WHAT THE EXERCISE ASKS
How many lines below hold "discipline"? Answer with only the number.

--- GIVEN INFORMATION ---

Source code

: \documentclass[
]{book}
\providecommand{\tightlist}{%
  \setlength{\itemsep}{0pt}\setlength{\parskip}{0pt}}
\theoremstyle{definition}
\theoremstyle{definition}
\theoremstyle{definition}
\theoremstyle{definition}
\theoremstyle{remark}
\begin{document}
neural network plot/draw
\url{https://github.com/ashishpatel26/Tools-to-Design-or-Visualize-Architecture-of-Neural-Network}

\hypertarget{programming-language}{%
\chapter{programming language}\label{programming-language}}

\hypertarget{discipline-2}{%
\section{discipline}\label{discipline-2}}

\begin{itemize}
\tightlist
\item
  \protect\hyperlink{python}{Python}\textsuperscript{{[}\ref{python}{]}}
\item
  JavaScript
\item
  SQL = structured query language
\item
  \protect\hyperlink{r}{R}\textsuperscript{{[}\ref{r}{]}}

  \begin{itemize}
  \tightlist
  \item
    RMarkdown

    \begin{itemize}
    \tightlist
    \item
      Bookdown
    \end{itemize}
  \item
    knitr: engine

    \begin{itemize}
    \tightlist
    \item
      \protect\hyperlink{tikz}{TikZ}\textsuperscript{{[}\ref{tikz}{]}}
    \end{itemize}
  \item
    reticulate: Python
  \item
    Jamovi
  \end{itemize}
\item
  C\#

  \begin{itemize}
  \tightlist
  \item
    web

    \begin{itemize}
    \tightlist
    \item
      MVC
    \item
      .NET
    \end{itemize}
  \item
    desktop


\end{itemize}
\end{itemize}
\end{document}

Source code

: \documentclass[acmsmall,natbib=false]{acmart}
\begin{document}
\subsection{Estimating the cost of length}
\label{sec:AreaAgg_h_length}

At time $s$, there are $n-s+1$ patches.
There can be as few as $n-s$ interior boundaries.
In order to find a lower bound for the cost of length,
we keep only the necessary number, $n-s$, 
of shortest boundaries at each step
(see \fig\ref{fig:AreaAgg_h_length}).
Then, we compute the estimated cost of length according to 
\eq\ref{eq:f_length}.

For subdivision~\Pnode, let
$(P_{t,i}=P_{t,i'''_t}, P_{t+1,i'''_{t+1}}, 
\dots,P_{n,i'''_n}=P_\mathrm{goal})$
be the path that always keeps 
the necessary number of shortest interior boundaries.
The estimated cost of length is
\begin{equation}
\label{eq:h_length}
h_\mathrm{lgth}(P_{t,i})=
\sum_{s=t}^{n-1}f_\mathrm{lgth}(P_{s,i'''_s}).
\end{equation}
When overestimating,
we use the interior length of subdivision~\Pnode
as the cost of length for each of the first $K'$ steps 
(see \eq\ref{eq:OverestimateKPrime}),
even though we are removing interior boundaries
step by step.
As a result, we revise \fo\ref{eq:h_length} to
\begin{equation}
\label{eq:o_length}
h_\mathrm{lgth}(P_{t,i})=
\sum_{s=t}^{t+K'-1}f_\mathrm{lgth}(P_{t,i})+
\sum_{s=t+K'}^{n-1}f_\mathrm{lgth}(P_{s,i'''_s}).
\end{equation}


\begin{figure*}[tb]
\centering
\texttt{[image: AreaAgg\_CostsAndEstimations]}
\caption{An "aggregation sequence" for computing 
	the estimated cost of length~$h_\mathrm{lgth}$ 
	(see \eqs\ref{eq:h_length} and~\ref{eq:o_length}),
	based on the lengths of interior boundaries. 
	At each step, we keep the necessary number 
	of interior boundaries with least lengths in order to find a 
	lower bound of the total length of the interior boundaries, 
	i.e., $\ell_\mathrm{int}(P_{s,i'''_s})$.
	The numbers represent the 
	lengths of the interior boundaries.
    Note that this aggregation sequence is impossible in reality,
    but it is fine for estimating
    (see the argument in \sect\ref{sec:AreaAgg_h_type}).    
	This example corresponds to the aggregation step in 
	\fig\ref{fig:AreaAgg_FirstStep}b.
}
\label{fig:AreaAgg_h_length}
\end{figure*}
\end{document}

---

RESPONSE
2